Other players have made major progress while Meta has faced some challenges keeping pace. The company that many thought would lead this space is now working to catch up.

The twist here is that Yann LeCun left Meta to build AMI Labs, but Mark Zuckerberg brought in Alexandr Wang, the founder of Scale AI, to help fill that gap.

“Something might happen this year,” Lanre reflected. “Either they release a major product, or this could be the year that determines their position for the next five to ten years.”

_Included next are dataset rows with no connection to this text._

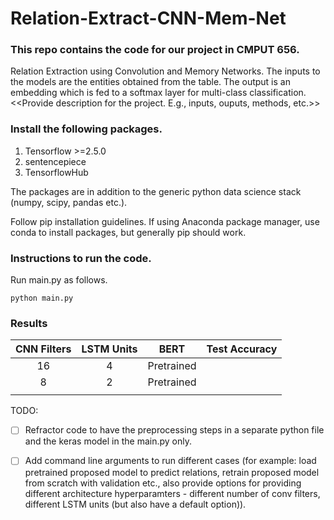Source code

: # Relation-Extract-CNN-Mem-Net


### This repo contains the code for our project in CMPUT 656.
Relation Extraction using Convolution and Memory Networks.
The inputs to the models are the entities obtained from the table. The output is an embedding which is fed to a softmax layer for multi-class classification.
<<Provide description for the project. E.g., inputs, ouputs, methods, etc.>>


### Install the following packages.
1. Tensorflow >=2.5.0
2. sentencepiece
3. TensorflowHub

The packages are in addition to the generic python data science stack (numpy, scipy, pandas etc.).

Follow pip installation guidelines. If using Anaconda package manager, use conda to install packages, but generally pip should work.

### Instructions to run the code.

Run main.py as follows.
```
python main.py
```

### Results

| CNN Filters | LSTM Units | BERT       | Test Accuracy |
|:-----------:|:----------:|:----------:|:-------------:|
| 16          | 4          | Pretrained |               |
| 8           | 2          | Pretrained |               |
|             |            |            |               |




TODO: 
- [ ] Refractor code to have the preprocessing steps in a separate python file and the keras model in the main.py only.
- [ ] Add command line arguments to run different cases (for example: load pretrained proposed model to predict relations, retrain proposed model from scratch with validation etc., also provide options for providing different architecture hyperparamters - different number of conv filters, different LSTM units (but also have a default option)).




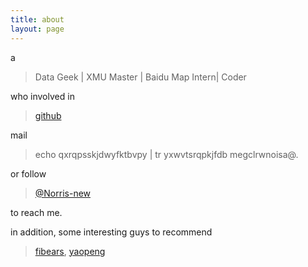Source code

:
 ```yaml
---
title: about
layout: page
---
```


a

> Data Geek \| XMU Master \| Baidu Map Intern\| Coder

who involved in 

> [github](https://github.com/Norris-Niu)

mail 

> echo qxrqpsskjdwyfktbvpy \| tr yxwvtsrqpkjfdb megclrwnoisa@.

or follow 

> [@Norris-new](https://www.zhihu.com/people/Norris-new)

to reach me.

in addition, some interesting guys to recommend

> [fibears](http://fibears.github.io/), [yaopeng](http://yphuang.github.io/)
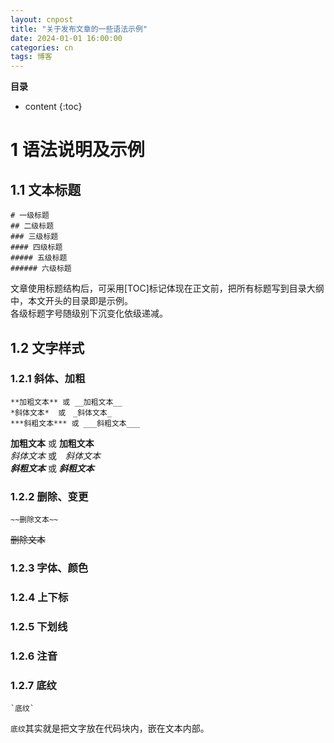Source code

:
 ```yaml
---
layout: cnpost
title: "关于发布文章的一些语法示例"
date: 2024-01-01 16:00:00
categories: cn
tags: 博客
---
```


__目录__

* content
{:toc}


# 1 语法说明及示例

## 1.1 文本标题

    # 一级标题
    ## 二级标题
    ### 三级标题
    #### 四级标题
    ##### 五级标题
    ###### 六级标题

文章使用标题结构后，可采用[TOC]标记体现在正文前，把所有标题写到目录大纲中，本文开头的目录即是示例。<br>
各级标题字号随级别下沉变化依级递减。

## 1.2 文字样式

### 1.2.1 斜体、加粗

    **加粗文本** 或 __加粗文本__
    *斜体文本*  或　_斜体文本_
    ***斜粗文本*** 或 ___斜粗文本___

**加粗文本** 或 __加粗文本__<br>
*斜体文本*  或　_斜体文本_<br>
***斜粗文本*** 或 ___斜粗文本___<br>


### 1.2.2 删除、变更

    ~~删除文本~~
~~删除文本~~

### 1.2.3 字体、颜色

### 1.2.4 上下标

### 1.2.5 下划线

### 1.2.6 注音

### 1.2.7 底纹

    `底纹`
`底纹`其实就是把文字放在代码块内，嵌在文本内部。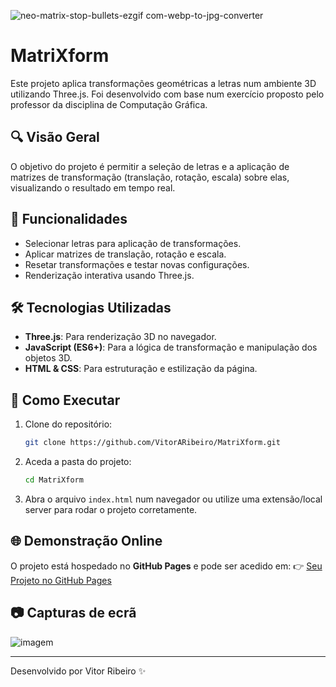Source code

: ![neo-matrix-stop-bullets-ezgif com-webp-to-jpg-converter](https://github.com/user-attachments/assets/c424ecca-9e81-44e0-887f-22318fcc6867)

# MatriXform

Este projeto aplica transformações geométricas a letras num ambiente 3D utilizando Three.js. Foi desenvolvido com base num exercício proposto pelo professor da disciplina de Computação Gráfica.

## 🔍 Visão Geral
O objetivo do projeto é permitir a seleção de letras e a aplicação de matrizes de transformação (translação, rotação, escala) sobre elas, visualizando o resultado em tempo real.

## 🚀 Funcionalidades
- Selecionar letras para aplicação de transformações.
- Aplicar matrizes de translação, rotação e escala.
- Resetar transformações e testar novas configurações.
- Renderização interativa usando Three.js.

## 🛠️ Tecnologias Utilizadas
- **Three.js**: Para renderização 3D no navegador.
- **JavaScript (ES6+)**: Para a lógica de transformação e manipulação dos objetos 3D.
- **HTML & CSS**: Para estruturação e estilização da página.

## 📌 Como Executar
1. Clone do repositório:
   ```bash
   git clone https://github.com/VitorARibeiro/MatriXform.git
   ```
2. Aceda a pasta do projeto:
   ```bash
   cd MatriXform
   ```
3. Abra o arquivo `index.html` num navegador ou utilize uma extensão/local server para rodar o projeto corretamente.

## 🌐 Demonstração Online
O projeto está hospedado no **GitHub Pages** e pode ser acedido em:
👉 [Seu Projeto no GitHub Pages](https://VitorARibeiro.github.io/MatriXform/)

## 📷 Capturas de ecrã
![imagem](https://github.com/user-attachments/assets/986f0e37-c114-4bb6-85ad-1fa935e1fb57)

---

Desenvolvido por Vitor Ribeiro ✨

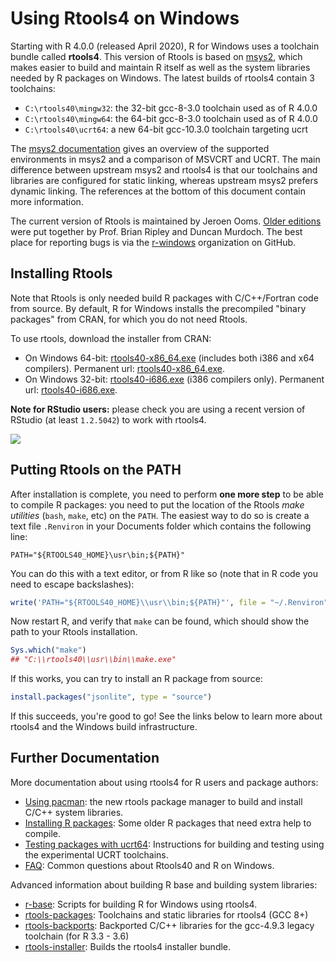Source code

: # Using Rtools4 on Windows

Starting with R 4.0.0 (released April 2020), R for Windows uses a toolchain bundle called **rtools4**. This version of Rtools is based on [msys2](https://www.msys2.org/), which makes easier to build and maintain R itself as well as the system libraries needed by R packages on Windows. The latest builds of rtools4 contain 3 toolchains:

 - `C:\rtools40\mingw32`: the 32-bit gcc-8-3.0 toolchain used as of R 4.0.0
 - `C:\rtools40\mingw64`: the 64-bit gcc-8-3.0 toolchain used as of R 4.0.0
 - `C:\rtools40\ucrt64`: a new 64-bit gcc-10.3.0 toolchain targeting ucrt

The [msys2 documentation](https://www.msys2.org/docs/environments/#msvcrt-vs-ucrt) gives an overview of the supported environments in msys2 and a comparison of MSVCRT and UCRT. The main difference between upstream msys2 and rtools4 is that our toolchains and libraries are configured for static linking, whereas upstream msys2 prefers dynamic linking. The references at the bottom of this document contain more information.

The current version of Rtools is maintained by Jeroen Ooms. [Older editions](https://cran.r-project.org/bin/windows/Rtools/history.html) were put together by Prof. Brian Ripley and Duncan Murdoch. The best place for reporting bugs is via the [r-windows](https://github.com/r-windows) organization on GitHub.

## Installing Rtools

Note that Rtools is only needed build R packages with C/C++/Fortran code from source. By default, R for Windows installs the precompiled "binary packages" from CRAN, for which you do not need Rtools.

To use rtools, download the installer from CRAN:

 - On Windows 64-bit: [rtools40-x86_64.exe](https://cran.r-project.org/bin/windows/Rtools/rtools40-x86_64.exe) (includes both i386 and x64 compilers). Permanent url: [rtools40-x86_64.exe](https://github.com/r-windows/rtools-installer/releases/download/2022-01-12/rtools40-x86_64.exe).
 - On Windows 32-bit: [rtools40-i686.exe](https://cran.r-project.org/bin/windows/Rtools/rtools40-i686.exe) (i386 compilers only). Permanent url: [rtools40-i686.exe](https://github.com/r-windows/rtools-installer/releases/download/2020-05-05/rtools40-i686.exe).
 
__Note for RStudio users:__ please check you are using a recent version of RStudio (at least `1.2.5042`) to work with rtools4.


![](https://user-images.githubusercontent.com/216319/79896057-25fa8000-8408-11ea-9069-d01bfbd67786.png)


## Putting Rtools on the PATH

After installation is complete, you need to perform __one more step__ to be able to compile R packages: you need to put the location of the Rtools _make utilities_ (`bash`, `make`, etc) on the `PATH`. The easiest way to do so is create a text file `.Renviron` in your Documents folder which contains the following line:

```
PATH="${RTOOLS40_HOME}\usr\bin;${PATH}"
```

You can do this with a text editor, or from R like so (note that in R code you need to escape backslashes):

```r
write('PATH="${RTOOLS40_HOME}\\usr\\bin;${PATH}"', file = "~/.Renviron", append = TRUE)
```

Now restart R, and verify that `make` can be found, which should show the path to your Rtools installation.

```r
Sys.which("make")
## "C:\\rtools40\\usr\\bin\\make.exe"
```

If this works, you can try to install an R package from source:

```r
install.packages("jsonlite", type = "source")
```

If this succeeds, you're good to go! See the links below to learn more about rtools4 and the Windows build infrastructure.


## Further Documentation

More documentation about using rtools4 for R users and package authors:

 - [Using pacman](https://github.com/r-windows/docs/blob/master/rtools40.md#readme): the new rtools package manager to build and install C/C++ system libraries.
 - [Installing R packages](https://github.com/r-windows/docs/blob/master/packages.md#readme): Some older R packages that need extra help to compile.
 - [Testing packages with ucrt64](https://github.com/r-windows/docs/blob/master/ucrt.md#readme): Instructions for building and testing using the experimental UCRT toolchains.
 - [FAQ](https://github.com/r-windows/docs/blob/master/faq.md#readme): Common questions about Rtools40 and R on Windows.

Advanced information about building R base and building system libraries:

 - [r-base](https://github.com/r-windows/r-base#readme): Scripts for building R for Windows using rtools4.
 - [rtools-packages](https://github.com/r-windows/rtools-packages#readme): Toolchains and static libraries for rtools4 (GCC 8+)
 - [rtools-backports](https://github.com/r-windows/rtools-backports#readme): Backported C/C++ libraries for the gcc-4.9.3 legacy toolchain (for R 3.3 - 3.6)
 - [rtools-installer](https://github.com/r-windows/rtools-installer#readme): Builds the rtools4 installer bundle.

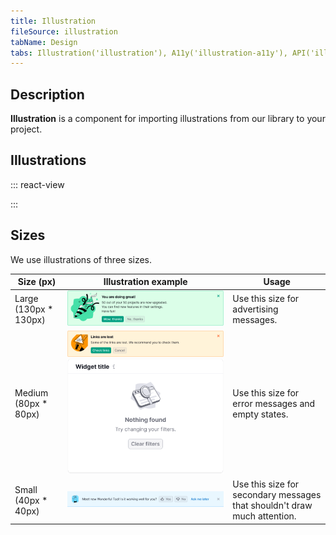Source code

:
 ```yaml
---
title: Illustration
fileSource: illustration
tabName: Design
tabs: Illustration('illustration'), A11y('illustration-a11y'), API('illustration-api'), Example('illustration-code'), Changelog('illustration-changelog')
---
```


## Description

**Illustration** is a component for importing illustrations from our library to your project.

## Illustrations

::: react-view

<script lang="tsx">
import React from 'react';
import Components from './index';
import dataIllustrations from './illustrations-list';

import icons from '@illustrations';
const App = () => <Components illustrations={icons} json={dataIllustrations} />;
</script>

:::

## Sizes

We use illustrations of three sizes.

| Size (px)  | Illustration example         | Usage                           |
| ---------- | ---------------------------- | ------------------------------- |
| Large (130px * 130px) | ![](static/large-size.png)    | Use this size for advertising messages.    |
| Medium (80px * 80px)  | ![](static/medium-size.png) ![example of a medium illustration](static/medium-size2.png) | Use this size for error messages and empty states.     |
| Small (40px * 40px)   | ![](static/small-size.png)    | Use this size for secondary messages that shouldn't draw much attention. |

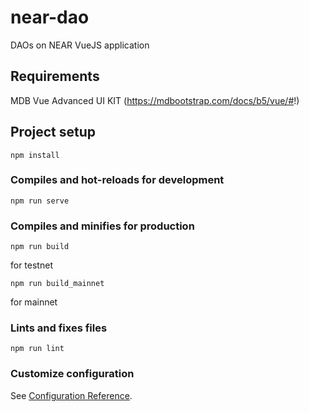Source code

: # near-dao
DAOs on NEAR
VueJS application

## Requirements
MDB Vue Advanced UI KIT (https://mdbootstrap.com/docs/b5/vue/#!)

## Project setup
```
npm install
```

### Compiles and hot-reloads for development
```
npm run serve
```

### Compiles and minifies for production
```
npm run build
```
for testnet
```
npm run build_mainnet
```
for mainnet

### Lints and fixes files
```
npm run lint
```

### Customize configuration
See [Configuration Reference](https://cli.vuejs.org/config/).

Right now, the leading tier includes Google, OpenAI, Grok, and Anthropic. They’re competing with each other at the forefront. Meta is working to get back into that conversation. They’re figuring out their strategy and trying to find their competitive edge.

“2026 is when Meta either closes the gap or finds themselves further behind,” he said. “They’re around the number five position right now. This is the year they either climb back toward the top four or accept a different role in this space.”

What This Means for You

These predictions aren’t just interesting observations. If you’re building in the AI space, consider looking beyond language models alone. Exploring multimodal approaches could be valuable.

If you’re running a company, this might be your year to implement AI in meaningful ways, not just experimental ones.

If you’re investing or watching the market, AMI Labs is worth attention, and it will be interesting to see what Meta does next.

The AI space is shifting beneath our feet. Language models brought us to this point, but they might not take us to the next level alone. World models could be what moves us ahead.

2026 could be the year things shift.